Por: Silvino da Luz**

Mais do que “Mocim de São Cente”, Amílcar Cabral é, estruturalmente, formatado por esta ilha que, com a sua evolução político-intelectual e o legado que foi deixando ao longo da vida, alcandorou-se a uma das maiores (senão mesmo, a maior, segundo Nelson Mandela) personalidades da História Contemporânea.

Ao ser convidado, por ocasião da celebração do XXIº Aniversário da Universidade do Mindelo, a fazer considerações sobre Amílcar Cabral, considerando o Centenário do Nascimento, em 2024, optei por fazer um recorte, entre mil facetas, do Fundador da nossa Nacionalidade, versando a influência que nele foi crucial a ilha de São Vicente, e que me suscita, agora, partilhar com os leitores.

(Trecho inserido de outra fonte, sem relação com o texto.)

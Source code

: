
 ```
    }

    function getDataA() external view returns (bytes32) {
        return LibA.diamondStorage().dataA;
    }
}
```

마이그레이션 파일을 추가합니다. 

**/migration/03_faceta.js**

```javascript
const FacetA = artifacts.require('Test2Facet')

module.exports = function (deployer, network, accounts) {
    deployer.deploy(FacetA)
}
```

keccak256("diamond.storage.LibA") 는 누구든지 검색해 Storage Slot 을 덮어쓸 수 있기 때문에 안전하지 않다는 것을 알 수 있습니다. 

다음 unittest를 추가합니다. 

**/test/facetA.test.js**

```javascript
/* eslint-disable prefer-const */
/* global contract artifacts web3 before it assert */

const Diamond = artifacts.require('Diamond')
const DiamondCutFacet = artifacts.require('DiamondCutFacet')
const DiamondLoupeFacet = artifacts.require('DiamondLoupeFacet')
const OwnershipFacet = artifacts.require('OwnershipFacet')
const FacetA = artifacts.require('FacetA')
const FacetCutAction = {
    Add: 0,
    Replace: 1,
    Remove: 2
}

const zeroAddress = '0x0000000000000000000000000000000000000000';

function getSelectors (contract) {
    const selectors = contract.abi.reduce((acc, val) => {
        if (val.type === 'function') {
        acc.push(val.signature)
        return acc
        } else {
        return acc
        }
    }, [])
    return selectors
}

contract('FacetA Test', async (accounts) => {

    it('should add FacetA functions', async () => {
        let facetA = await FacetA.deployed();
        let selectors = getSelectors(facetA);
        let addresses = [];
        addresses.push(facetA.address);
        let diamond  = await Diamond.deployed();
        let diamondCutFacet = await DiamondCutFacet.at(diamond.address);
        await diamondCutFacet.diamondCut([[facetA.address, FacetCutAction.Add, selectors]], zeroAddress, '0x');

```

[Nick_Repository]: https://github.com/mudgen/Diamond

A iniciativa dessa Universidade, de entrar de forma ativa nos estudos e pesquisas em torno de Amílcar Cabral, figura que deixou um enorme legado para Cabo Verde, a África e o Mundo, é exemplar, e deve ser devidamente conhecida e apreciada pela sociedade cabo-verdiana, não só ciosa por celebrar Cabral Centenário, mas por descortinar aspetos da sua faceta, desconhecidos alguns do grande público, e que reafirmam a genialidade da sua vida e obra, bem como a sua validade, neste nosso tempo.

Amílcar Cabral, através da gesta da Libertação Nacional, desencadeou rupturas de dimensões múltiplas, que determinaram, entre outras referências, a Independência da Guiné Bissau, em Setembro de 1973, o 25 de Abril de 1974 em Portugal, com a queda do regime fascista e a instauração da Democracia Constitucional nesse país, e as independências de Cabo Verde e das demais colónias portuguesas em África, em 1975, mudanças que ajudaram a redesenhar o mapa político mundial.

Amilcar Cabral em São Vicente em 1949

Figura complexa 

Sendo figura complexa e que exige uma análise/abordagem de vários prismas, optei por esse delineamento, a partir do qual pudesse abordar a sua ligação à ilha de São Vicente e à cidade do Mindelo. 

Colocar o holofote, sobre este Homem e a sua envolvência com este “pedaço do nosso chão”, cujo meio social, político, cultural e académico, nos anos trinta e quarenta, em que viveu e fez os seus estudos secundários, no então Liceu Gil Eanes, antes Infante Dom Henrique, entre os seus 13 a 19 anos, tempo que não deixou de ser importante para o seu amadurecimento, como homem e político-revolucionário, e para o transformar na personagem que se tornou para a História, é o que me suscita a reflexão para os pesquisadores e estudiosos, porquanto iluminaria um passado que, sem dúvida, é importante para a nossa identidade coletiva. 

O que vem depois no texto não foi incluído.